(Saved data entries)
....................
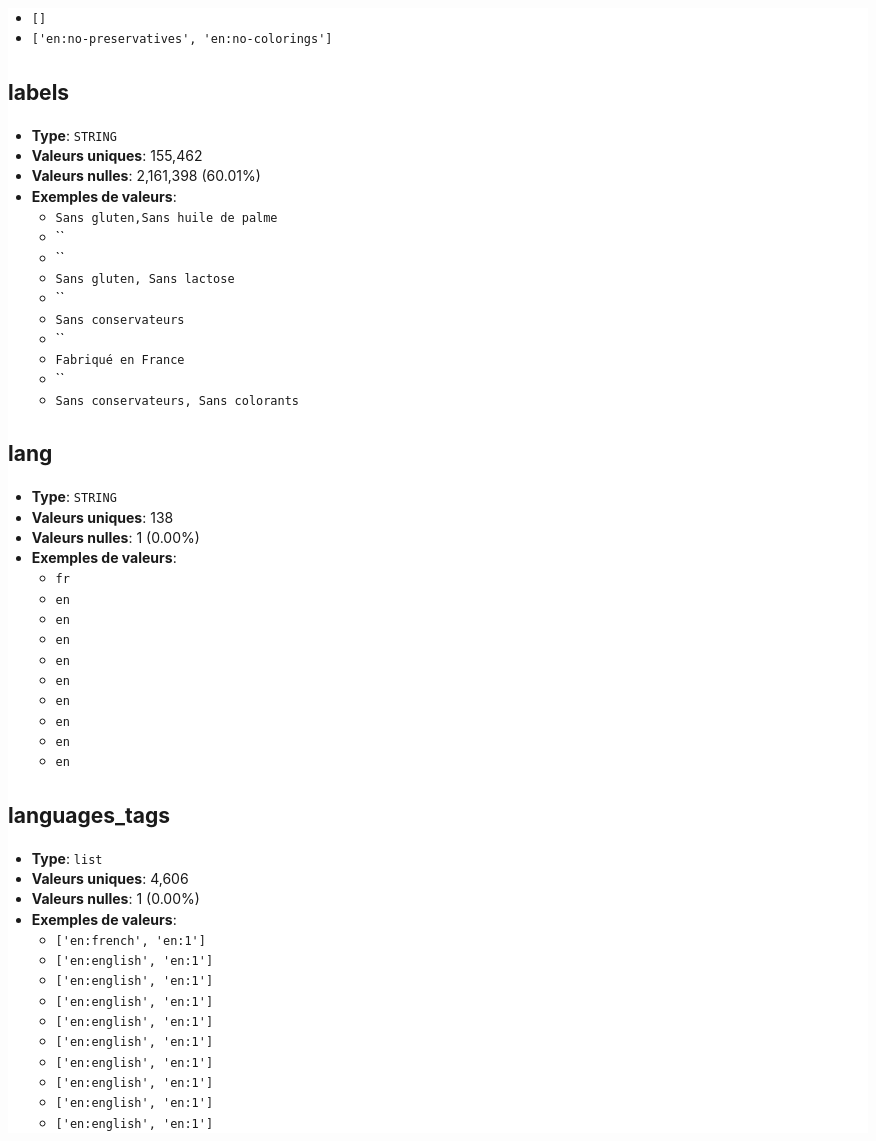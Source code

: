   - `[]`
  - `['en:no-preservatives', 'en:no-colorings']`

## labels
- **Type**: `STRING`
- **Valeurs uniques**: 155,462
- **Valeurs nulles**: 2,161,398 (60.01%)
- **Exemples de valeurs**:
  - `Sans gluten,Sans huile de palme`
  - ``
  - ``
  - `Sans gluten, Sans lactose`
  - ``
  - `Sans conservateurs`
  - ``
  - `Fabriqué en France`
  - ``
  - `Sans conservateurs, Sans colorants`

## lang
- **Type**: `STRING`
- **Valeurs uniques**: 138
- **Valeurs nulles**: 1 (0.00%)
- **Exemples de valeurs**:
  - `fr`
  - `en`
  - `en`
  - `en`
  - `en`
  - `en`
  - `en`
  - `en`
  - `en`
  - `en`

## languages_tags
- **Type**: `list`
- **Valeurs uniques**: 4,606
- **Valeurs nulles**: 1 (0.00%)
- **Exemples de valeurs**:
  - `['en:french', 'en:1']`
  - `['en:english', 'en:1']`
  - `['en:english', 'en:1']`
  - `['en:english', 'en:1']`
  - `['en:english', 'en:1']`
  - `['en:english', 'en:1']`
  - `['en:english', 'en:1']`
  - `['en:english', 'en:1']`
  - `['en:english', 'en:1']`
  - `['en:english', 'en:1']`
....................
=== Work required ===
Using the entries above, give again each line from the one containing "- **Valeurs nulles**: 2,161,398 (60.01%)" through the last line, exactly and only those.

=== Reply to the exercise ===
- **Valeurs nulles**: 2,161,398 (60.01%)
- **Exemples de valeurs**:
  - `Sans gluten,Sans huile de palme`
  - ``
  - ``
  - `Sans gluten, Sans lactose`
  - ``
  - `Sans conservateurs`
  - ``
  - `Fabriqué en France`
  - ``
  - `Sans conservateurs, Sans colorants`

## lang
- **Type**: `STRING`
- **Valeurs uniques**: 138
- **Valeurs nulles**: 1 (0.00%)
- **Exemples de valeurs**:
  - `fr`
  - `en`
  - `en`
  - `en`
  - `en`
  - `en`
  - `en`
  - `en`
  - `en`
  - `en`

## languages_tags
- **Type**: `list`
- **Valeurs uniques**: 4,606
- **Valeurs nulles**: 1 (0.00%)
- **Exemples de valeurs**:
  - `['en:french', 'en:1']`
  - `['en:english', 'en:1']`
  - `['en:english', 'en:1']`
  - `['en:english', 'en:1']`
  - `['en:english', 'en:1']`
  - `['en:english', 'en:1']`
  - `['en:english', 'en:1']`
  - `['en:english', 'en:1']`
  - `['en:english', 'en:1']`
  - `['en:english', 'en:1']`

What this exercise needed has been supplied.